1. Sobre a necessidade de se criar o Departamento de Informática na OAB;

2. Incentivar a iniciação dos advogados à informática, inclusive nas Faculdades de Direito e em cursos outros; pugnar para que a Entidade acompanhasse todo o processo de informatização que diga respeito à Justiça, inclusive junto ao Poder Judiciário, Ministério Público, Polícia, Governo etc.

3. Estimular uma participação conjunta dos advogados, juízes e promotores na busca de uma substituição progressiva do serviço cartorário manual por registros eletrônicos; objetivando que o acesso à informação processual fosse através do livre acesso não só dos advogados, mas de modo a beneficiar toda a comunidade jurídica e a população.

4. Propugnar para que os sistemas de acesso aos bancos de dados dos Tribunais fossem uniformizados e simplificados; estimulando a criação de uma única rede de comunicação de dados jurídicos nacional, provendo de dados jurídicos uniformemente acessados,

5. Discutir, inclusive do ponto de vista da criação legislativa, a proteção do sigilo dos dados armazenados pelos advogados em seus computadores e escritórios.

Satisfatoriamente, muitas destas idéias evoluíram ou se concretizaram dez anos depois:

O Conselho Federal através da iniciativa visionária do Presidente Rubens Approbato, instituiu a criação da Comissão de Informática, que vem atuando em duas frentes. No auxílio estratégico da Diretoria no tocante aos problemas internos da instituição relacionados com a Informática em sintonia com a equipe de profissionais deste Setor, emitindo opinião legal sobre os temas inerentes a esta área nos projetos de Lei em trâmite no Congresso Nacional.
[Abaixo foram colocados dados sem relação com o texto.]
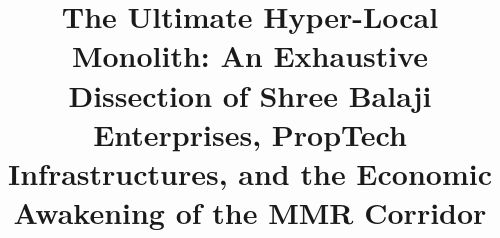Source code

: \documentclass[conference, a4paper]{IEEEtran}
\begin{document}
\title{The Ultimate Hyper-Local Monolith: An Exhaustive Dissection of Shree Balaji Enterprises, PropTech Infrastructures, and the Economic Awakening of the MMR Corridor\\
}

\author{
}

\maketitle







\end{document}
No campo acadêmico, o número de congressos e seminários sobre o tema tem se multiplicado a cada ano, bem como várias Faculdades de Direito já incluíram no seu plano de ensino a disciplina de Direito de Informática,e, para o próximo ano, está previsto o lançamento de cursos de atualização e pós-graduação "lato sensu".
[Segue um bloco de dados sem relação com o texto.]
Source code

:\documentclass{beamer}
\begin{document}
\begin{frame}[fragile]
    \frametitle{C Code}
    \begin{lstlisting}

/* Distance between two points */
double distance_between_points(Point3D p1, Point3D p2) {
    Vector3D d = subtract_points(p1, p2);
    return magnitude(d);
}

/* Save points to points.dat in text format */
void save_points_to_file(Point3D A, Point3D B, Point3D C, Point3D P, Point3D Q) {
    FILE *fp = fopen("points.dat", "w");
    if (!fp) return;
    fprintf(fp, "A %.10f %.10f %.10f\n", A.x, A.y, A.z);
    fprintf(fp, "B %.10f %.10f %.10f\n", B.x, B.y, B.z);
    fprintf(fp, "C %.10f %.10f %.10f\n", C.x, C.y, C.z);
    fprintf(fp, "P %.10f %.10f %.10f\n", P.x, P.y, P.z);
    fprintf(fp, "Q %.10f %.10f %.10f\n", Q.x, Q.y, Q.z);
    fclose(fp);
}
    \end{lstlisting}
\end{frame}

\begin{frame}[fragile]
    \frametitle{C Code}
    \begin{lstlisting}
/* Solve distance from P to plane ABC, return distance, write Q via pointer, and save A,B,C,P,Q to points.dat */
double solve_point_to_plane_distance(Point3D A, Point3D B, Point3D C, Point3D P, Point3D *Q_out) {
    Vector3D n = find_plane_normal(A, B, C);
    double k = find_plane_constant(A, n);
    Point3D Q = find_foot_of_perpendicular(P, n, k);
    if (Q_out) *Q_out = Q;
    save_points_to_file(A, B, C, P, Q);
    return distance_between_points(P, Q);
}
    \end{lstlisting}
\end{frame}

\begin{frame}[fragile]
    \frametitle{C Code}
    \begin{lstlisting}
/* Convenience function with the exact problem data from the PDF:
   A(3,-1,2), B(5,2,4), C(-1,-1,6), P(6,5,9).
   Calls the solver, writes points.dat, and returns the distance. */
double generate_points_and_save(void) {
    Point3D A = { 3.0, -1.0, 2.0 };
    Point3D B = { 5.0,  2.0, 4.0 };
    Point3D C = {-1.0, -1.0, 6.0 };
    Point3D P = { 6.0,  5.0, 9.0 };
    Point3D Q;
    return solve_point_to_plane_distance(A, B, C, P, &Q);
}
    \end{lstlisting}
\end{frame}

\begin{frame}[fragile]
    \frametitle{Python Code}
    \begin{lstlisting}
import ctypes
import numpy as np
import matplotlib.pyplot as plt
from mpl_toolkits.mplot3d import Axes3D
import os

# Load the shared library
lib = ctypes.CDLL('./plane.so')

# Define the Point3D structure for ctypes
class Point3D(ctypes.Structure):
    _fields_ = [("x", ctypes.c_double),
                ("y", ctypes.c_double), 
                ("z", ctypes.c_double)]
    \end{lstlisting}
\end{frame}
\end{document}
No tocante ao acompanhamento processual através do meio eletrônico, hoje contamos aproximadamente com 57 Tribunais que dispõem de consulta a andamentos processuais através da Internet.

O Projeto Infojus, liderado pelo Supremo Tribunal Federal, foi instituído com a missão de viabilizar a comunicação eletrônica entre os diferentes órgãos e esferas do Poder Judiciário e desenvolver uma rede de prestação de serviços de informação que atenda às necessidades e requisitos de seus membros,especialmente os magistrados.
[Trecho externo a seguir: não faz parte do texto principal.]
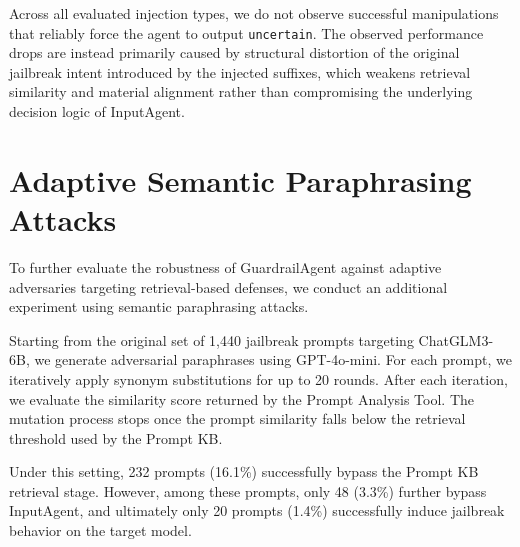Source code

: \documentclass[letterpaper,twocolumn,10pt]{article}
\newcommand{\agentname}{GuardrailAgent\xspace}
\newcommand{\inputagent}{InputAgent\xspace}
\begin{document}
\begin{table}[!t]
  \centering
  \setlength{\tabcolsep}{8pt}
  \caption{Detection success rate of \inputagent under prompt-injection suffixes applied to jailbreak prompts.}
  \label{tab:adaptive_injection}
\end{table}

Across all evaluated injection types, we do not observe successful manipulations that reliably force the agent to output \texttt{uncertain}.
The observed performance drops are instead primarily caused by structural distortion of the original jailbreak intent introduced by the injected suffixes, which weakens retrieval similarity and material alignment rather than compromising the underlying decision logic of \inputagent.

\section{Adaptive Semantic Paraphrasing Attacks}
\label{appendix:semantic_adaptive}

To further evaluate the robustness of \agentname against adaptive adversaries targeting retrieval-based defenses, we conduct an additional experiment using semantic paraphrasing attacks.

Starting from the original set of 1,440 jailbreak prompts targeting ChatGLM3-6B, we generate adversarial paraphrases using GPT-4o-mini.
For each prompt, we iteratively apply synonym substitutions for up to 20 rounds.
After each iteration, we evaluate the similarity score returned by the Prompt Analysis Tool.
The mutation process stops once the prompt similarity falls below the retrieval threshold used by the Prompt KB.

Under this setting, 232 prompts (16.1\%) successfully bypass the Prompt KB retrieval stage.
However, among these prompts, only 48 (3.3\%) further bypass \inputagent, and ultimately only 20 prompts (1.4\%) successfully induce jailbreak behavior on the target model.
\end{document}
Neste espectro, distingue-se, na proposição para o Infojus, a segurança dos dados, a maior facilidade e velocidade de comunicação e o caráter oficial das informações fornecidas.

A Rede Informatizada do Poder Judiciário - Infojus, tem por objetivo principal prover o Poder Judiciário de informações e prestação de serviços especializados através de infra-estrutura tecnológica que possibilite a conexão virtual de todas as suas instâncias.

Em uma primeira fase estarão disponíveis serviços sem distinção de perfil de acesso, ou seja, que não requerem uma infra-estrutura mais complexa. Em uma segunda, fase novos serviços serão agregados, assim como, serão definidos perfis específicos para magistrados, advogados e funcionários do Poder Judiciário.

A maior importância para a comunidade introduzida pelo Infojus foi determinar o livre acesso a informação processual pela Internet para toda a população. Espera-se que este Portal possa ser o marco inicial para que a demais entidades de classe, que compõem a comunidade jurídica possam discutir idéias e propostas para implantação gradativa de novos procedimentos processuais através do meio eletrônico.

Pensando nisso, a OAB vem se preparando para este cenário iniciando neste ano o projeto de recadastramento dos seus inscritos, através do cartão de identidade do advogado, emitido pela Casa da Moeda do Brasil,cujo modelo único para todo o território nacional terá validade de três anos.

O resultado deste recadastramento importou na criação do Banco de Dados do Cadastro Nacional dos Advogados, cuja atualização será mantida diariamente pelas Seccionais cuja consolidação dos dados será armazenada no Conselho Federal.

Com isto será possível a qualquer Tribunal Brasileiro ter acesso a esta base de dados para averiguar se o profissional da advocacia, está apto ao exercício profissional ante as informações fornecidas pela própria OAB.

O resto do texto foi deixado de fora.